Background: Here is the scenario, imagine I have a little Robot. I give this robot a Map, and I want him to traverse the map, after doing so, I want the Robot to tell me the shortest possible path on the map. So here is an example of a Map:

Robot Map

Difficulties: The Robot is given the Map in the form of a HashMap. For the above map it will be something like this:

A > B, E
B > A, C, E
C > B, E
D > E
E > A, B, C, D, F
F > E

So node [ A ] has neighbours [ B ] and [ E ] and so on. The Robot can only know the neighbours of the node it is currently at.

So only when at node [ A ] will the Robot know that the neighbours of [ A ] are [ B ] and [ E ]. The Robot has no way of knowing what neighbours [ B ] has unless it is at [ B ], once there, the Robot can call the getNeighbouringNodes() method to find out the neighbours (Returned to Robot as a List).

Current Thinking: At the moment my logic for getting the shortest path from Start to Exit is as follows:

Essentially, it is a breadth first traversal. Once at the start node [ A ], I get the list of neighbouring nodes, then visit first neighbour in the list [ B ].

Once at [ B ] I call the isThisAnExitNode() method to check that [ B ] is an exit node, if yes, write my short path, and exist the map. If no, I go back to node [ A ] and grab the next neighbour of [ A ] which is [ E ].

Do same with [ E ], now if no Exit node was found, I move onto [ B ] to explore its neighbours.

I think you get the idea.

My question is, am I doing it right? Is there a better, more efficient way than my method of traversal?

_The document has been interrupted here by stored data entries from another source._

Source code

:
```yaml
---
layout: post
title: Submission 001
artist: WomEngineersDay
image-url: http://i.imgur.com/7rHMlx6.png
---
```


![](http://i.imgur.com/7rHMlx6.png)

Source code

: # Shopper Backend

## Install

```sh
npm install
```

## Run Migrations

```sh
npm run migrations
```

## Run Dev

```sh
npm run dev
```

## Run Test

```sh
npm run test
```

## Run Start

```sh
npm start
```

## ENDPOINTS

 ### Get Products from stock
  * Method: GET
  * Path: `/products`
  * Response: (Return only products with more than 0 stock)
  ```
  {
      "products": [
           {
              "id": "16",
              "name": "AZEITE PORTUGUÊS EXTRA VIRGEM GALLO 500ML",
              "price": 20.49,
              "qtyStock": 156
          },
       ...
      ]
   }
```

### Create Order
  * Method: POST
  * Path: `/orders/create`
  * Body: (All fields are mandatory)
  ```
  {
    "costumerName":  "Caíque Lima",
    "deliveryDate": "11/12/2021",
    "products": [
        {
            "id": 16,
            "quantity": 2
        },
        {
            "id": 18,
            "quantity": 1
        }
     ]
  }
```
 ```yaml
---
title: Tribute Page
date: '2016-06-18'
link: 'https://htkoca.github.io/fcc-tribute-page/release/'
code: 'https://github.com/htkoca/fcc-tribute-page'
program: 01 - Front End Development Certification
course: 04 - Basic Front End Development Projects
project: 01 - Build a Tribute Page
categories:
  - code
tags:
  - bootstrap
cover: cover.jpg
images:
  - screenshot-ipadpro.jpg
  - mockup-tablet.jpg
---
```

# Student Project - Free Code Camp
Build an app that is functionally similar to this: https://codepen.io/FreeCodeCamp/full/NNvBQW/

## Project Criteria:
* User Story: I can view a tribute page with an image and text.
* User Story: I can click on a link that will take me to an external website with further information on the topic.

Any help would be greatly appreciated.

Thank You.

1 Answer 1


So long as you know your starting node (which in this case you do), you can use Dijkstra's Algorithm to find the shortest path. Although you didn't specify if there are weights for the paths, it accounts for that as well so long as there are no negative values allowed in the weights.

This uses the assumption that the robot has some form of memory. It isn't able to see parts of the map that it is not adjacent to, but memorizing the vertices and their weights is a must for any sort of efficient algorithm.

  • Haha love how you thought ahead about the weights of the paths. The part one of my problem ignores all weightings and is simply about finding the shortest path. The second part will involve a battery charge (percentage) at each node. But I will create another Question when the time comes. Thank You, I will try coding Dijkstra's Algorithm in Java.